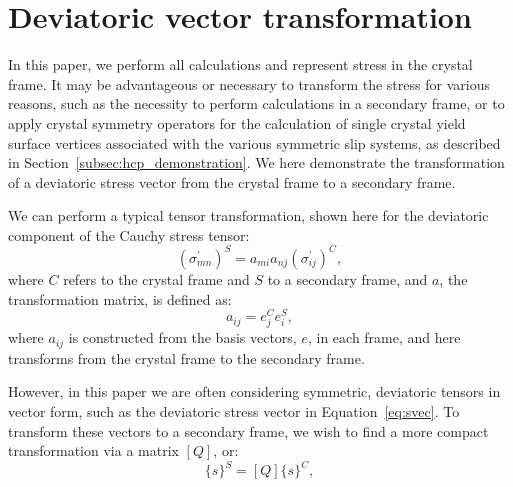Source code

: \documentclass[preprint,3p,times,sort&compress,letterpaper,12pt]{elsarticle} %
\begin{document}



\appendix

\section{Deviatoric vector transformation}
\label{sec:transform}

In this paper, we perform all calculations and represent stress in the crystal frame. It may be advantageous or necessary to transform the stress for various reasons, such as the necessity to perform calculations in a secondary frame, or to apply crystal symmetry operators for the calculation of single crystal yield surface vertices associated with the various symmetric slip systems, as described in Section~\ref{subsec:hcp_demonstration}. We here demonstrate the transformation of a deviatoric stress vector from the crystal frame to a secondary frame.

We can perform a typical  tensor transformation, shown here for the deviatoric component of the Cauchy stress tensor:
\begin{equation}
    \label{eq:tenstrans}
    \left(\sigma_{mn}^\prime\right)^S = a_{mi} a_{nj} \left(\sigma_{ij}^\prime\right)^C ,
\end{equation}
where $C$ refers to the crystal frame and $S$ to a secondary frame, and $a$, the transformation matrix, is defined as:
\begin{equation}
    \label{eq:Rtrans}
    a_{ij} = e_j^C e_i^S,
\end{equation}
where $a_{ij}$ is constructed from the basis vectors, $e$, in each frame, and here transforms from the crystal frame to the secondary frame.

However, in this paper we are often considering symmetric, deviatoric tensors in vector form, such as the deviatoric stress vector in Equation~\ref{eq:svec}. To transform these vectors to a secondary frame, we wish to find a more compact transformation via a matrix $\left[Q\right]$, or:
\begin{equation}
    \{s\}^S = \left[Q\right] \{s\}^C,
\end{equation}
\end{document}

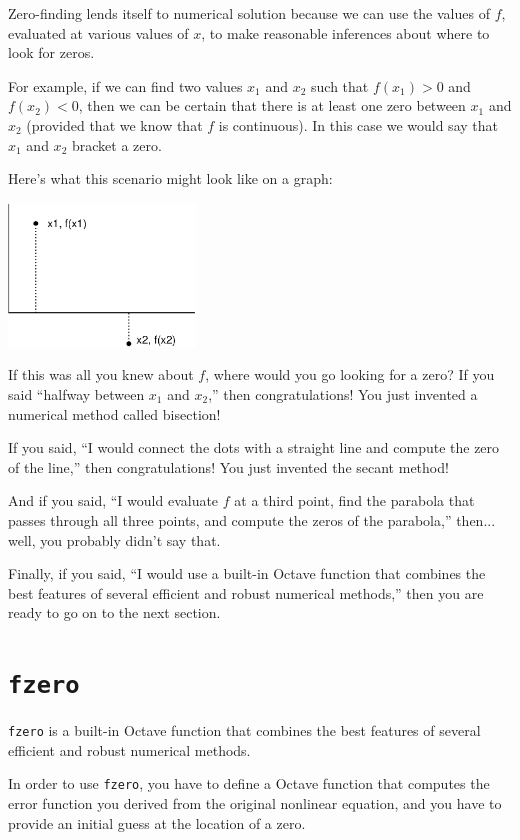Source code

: \documentclass{book}
\begin{document}
Zero-finding lends itself to numerical solution because we can
use the values of $f$, evaluated at various values of $x$, to
make reasonable inferences about where to look for zeros.

For example, if we can find two values $x_1$ and $x_2$ such that
$f(x_1) > 0$ and $f(x_2) < 0$, then we can be certain that there is at
least one zero between $x_1$ and $x_2$ (provided that we know that $f$
is continuous). In this case we would say that $x_1$ and $x_2$
bracket a zero.

Here's what this scenario might look like on a graph:

\beforefig \centerline{\includegraphics[height=1.5in]{figs/secant.eps}}

If this was all you knew about $f$, where would you go looking for
a zero? If you said ``halfway between $x_1$ and $x_2$,'' then
congratulations! You just invented a numerical method called
bisection!

If you said, ``I would connect the dots with a straight line
and compute the zero of the line,'' then
congratulations! You just invented the secant method!

And if you said, ``I would evaluate $f$ at a third point, find the
parabola that passes through all three points, and compute the zeros
of the parabola,'' then... well, you probably didn't say that.

Finally, if you said, ``I would use a built-in Octave function that
combines the best features of several efficient and robust
numerical methods,'' then you are ready to go on to the next section.


\section{{\tt fzero}}
\label{fzero}

{\tt fzero} is a built-in Octave function that
combines the best features of several efficient and robust
numerical methods.

In order to use {\tt fzero}, you have to define a Octave function
that computes the error function you derived from the original
nonlinear equation, and you have to provide an initial guess at
the location of a zero.
\end{document}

__________________________________________________

# [Problem]
Lines containing the word "matrix" must all be returned from the material above.

# [Result for this task]
where $C$ refers to the crystal frame and $S$ to a secondary frame, and $a$, the transformation matrix, is defined as:
However, in this paper we are often considering symmetric, deviatoric tensors in vector form, such as the deviatoric stress vector in Equation~\ref{eq:svec}. To transform these vectors to a secondary frame, we wish to find a more compact transformation via a matrix $\left[Q\right]$, or:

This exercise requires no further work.